Location
- Manchester, IowaDelaware County Manchester, Delaware, Iowa, 52057 United States
- Coordinates: 42.488988, -91.453001

District information
- Type: Local school district
- Grades: K-12
- President: Steve Buesing
- Vice-president: Jamie Vaske
- Superintendent: Jen Vance
- Schools: 3
- Budget: $21,126,000 (2020-21)
- NCES District ID: 1930900

Students and staff
- Students: 1380 (2022-23)
- Teachers: 104.76 FTE
- Staff: 109.79 FTE
- Student–teacher ratio: 13.17
- Athletic conference: WaMaC Conference
- District mascot: Hawks
- Colors: Orange and Black

Other information
- Website: www.w-delaware.k12.ia.us

= West Delaware County Community School District =

Public school district in Manchester, Iowa, United States

The West Delaware County Community School District, or West Delaware CCSD is a rural public school district based in Manchester, Iowa.

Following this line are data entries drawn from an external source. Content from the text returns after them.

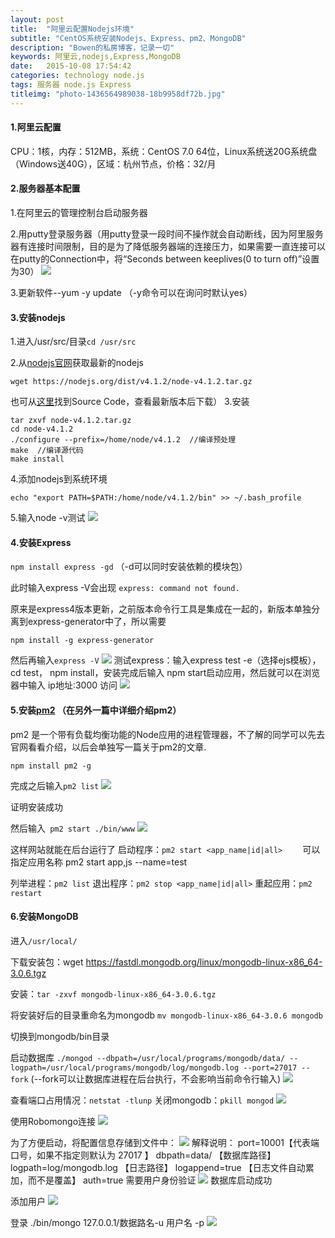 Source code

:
 ```yaml
---
layout: post
title:  "阿里云配置Nodejs环境"
subtitle: "CentOS系统安装Nodejs、Express、pm2、MongoDB"
description: "Bowen的私房博客，记录一切"
keywords: 阿里云,nodejs,Express,MongoDB
date:   2015-10-08 17:54:42
categories: technology node.js
tags: 服务器 node.js Express
titleimg: "photo-1436564989038-18b9958df72b.jpg"
---
```


#### 1.阿里云配置
CPU：1核，内存：512MB，系统：CentOS 7.0 64位，Linux系统送20G系统盘（Windows送40G），区域：杭州节点，价格：32/月

#### 2.服务器基本配置
1.在阿里云的管理控制台启动服务器

2.用putty登录服务器（用putty登录一段时间不操作就会自动断线，因为阿里服务器有连接时间限制，目的是为了降低服务器端的连接压力，如果需要一直连接可以在putty的Connection中，将“Seconds between keeplives(0 to turn off)”设置为30）
![](http://bowen-blog.b0.upaiyun.com/img/2015/100801.png)

3.更新软件--yum -y update  （-y命令可以在询问时默认yes）

#### 3.安装nodejs
1.进入/usr/src/目录`cd /usr/src`

2.从[nodejs官网](http://nodejs.org/)获取最新的nodejs

```
wget https://nodejs.org/dist/v4.1.2/node-v4.1.2.tar.gz
```

 也可从[这里](https://nodejs.org/en/download/)找到Source Code，查看最新版本后下载）
3.安装

```
tar zxvf node-v4.1.2.tar.gz
cd node-v4.1.2
./configure --prefix=/home/node/v4.1.2  //编译预处理
make  //编译源代码 
make install
```

4.添加nodejs到系统环境

```
echo "export PATH=$PATH:/home/node/v4.1.2/bin" >> ~/.bash_profile
```

5.输入node -v测试
![](http://bowen-blog.b0.upaiyun.com/img/2015/100802.png)
#### 4.安装Express

`npm install express -gd` （-d可以同时安装依赖的模块包）

此时输入express -V会出现  `express: command not found.`

原来是express4版本更新，之前版本命令行工具是集成在一起的，新版本单独分离到express-generator中了，所以需要

```
npm install -g express-generator
```

然后再输入`express -V`
![](http://bowen-blog.b0.upaiyun.com/img/2015/100803.png)
测试express：输入express test -e（选择ejs模板），cd test， npm install，安装完成后输入 npm start启动应用，然后就可以在浏览器中输入 ip地址:3000  访问
![](http://bowen-blog.b0.upaiyun.com/img/2015/100804.png)

#### 5.安装[pm2](http://pm2.keymetrics.io/) （在另外一篇中详细介绍pm2）
pm2 是一个带有负载均衡功能的Node应用的进程管理器，不了解的同学可以先去官网看看介绍，以后会单独写一篇关于pm2的文章.
```
npm install pm2 -g
```
完成之后输入`pm2 list`
![](http://bowen-blog.b0.upaiyun.com/img/2015/100805.png)

证明安装成功

然后输入` pm2 start ./bin/www`
![](http://bowen-blog.b0.upaiyun.com/img/2015/100806.png)

这样网站就能在后台运行了
启动程序：`pm2 start <app_name|id|all>`
　　可以指定应用名称 pm2 start app,js --name=test

列举进程：`pm2 list`
退出程序：`pm2 stop <app_name|id|all>`
重起应用：`pm2 restart`

#### 6.安装MongoDB

进入`/usr/local/`

下载安装包：wget https://fastdl.mongodb.org/linux/mongodb-linux-x86_64-3.0.6.tgz

安装：`tar -zxvf mongodb-linux-x86_64-3.0.6.tgz`

将安装好后的目录重命名为mongodb
`mv mongodb-linux-x86_64-3.0.6 mongodb`

切换到mongodb/bin目录

启动数据库
`./mongod --dbpath=/usr/local/programs/mongodb/data/ --logpath=/usr/local/programs/mongodb/log/mongodb.log --port=27017 --fork`
(--fork可以让数据库进程在后台执行，不会影响当前命令行输入)
![](http://bowen-blog.b0.upaiyun.com/img/2015/100807.png)

查看端口占用情况：`netstat -tlunp`
关闭mongodb：`pkill mongod`
![](http://bowen-blog.b0.upaiyun.com/img/2015/100808.png)

使用Robomongo连接
![](http://bowen-blog.b0.upaiyun.com/img/2015/100809.png)

为了方便启动，将配置信息存储到文件中：
![](http://bowen-blog.b0.upaiyun.com/img/2015/100810.png)
解释说明：
port=10001【代表端口号，如果不指定则默认为 27017 】
dbpath=data/ 【数据库路径】
logpath=log/mongodb.log 【日志路径】
logappend=true 【日志文件自动累加，而不是覆盖】
auth=true 需要用户身份验证
![](http://bowen-blog.b0.upaiyun.com/img/2015/100811.png)
数据库启动成功

添加用户
![](http://bowen-blog.b0.upaiyun.com/img/2015/100812.png)

登录  ./bin/mongo 127.0.0.1/数据路名-u 用户名 -p
![](http://bowen-blog.b0.upaiyun.com/img/2015/100813.png)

The district is almost completely within Delaware County, with a small portion in Buchanan County. It serves the city of Manchester and surrounding areas, including the towns of Dundee, Greeley, Masonville, and Ryan.

== Mascot ==

The school's mascot is the Hawks. Their colors are Black and Orange.

==Schools==
The district operates three schools, all in Manchester:
- Lambert Elementary School
- West Delaware Middle School
- West Delaware High School

===West Delaware High School===

==== Athletics====
The Hawks compete in the WaMaC Conference in the following sports:

- Baseball
  - Class 3A State Champions - 2007
- Basketball (boys and girls)
- Bowling (boys and girls)
  - Boys' 2-time Class 1A State Champions (2017, 2018)
- Cross Country (boys and girls)
- Football
  - Class 3A State Champions - 1991
- Golf (boys and girls) Boys Golf 3A State Champions 2014 at Ames Country Club
- Soccer (boys and girls)
- Softball
  - Class 3A State Champions - 2007
- Swimming (boys and girls)
- Tennis (boys and girls)
- Track and Field (boys and girls)
- Volleyball
  - 2015 Class 4A State Champions
  - 2021 Class 3A State Champions
- Wrestling
  - 4-time Class 2A State Champions (1991, 2013, 2019, 2021).
  - 5-time Class 2A State Duals Champions (1991, 2019, 2020, 2021, 2022).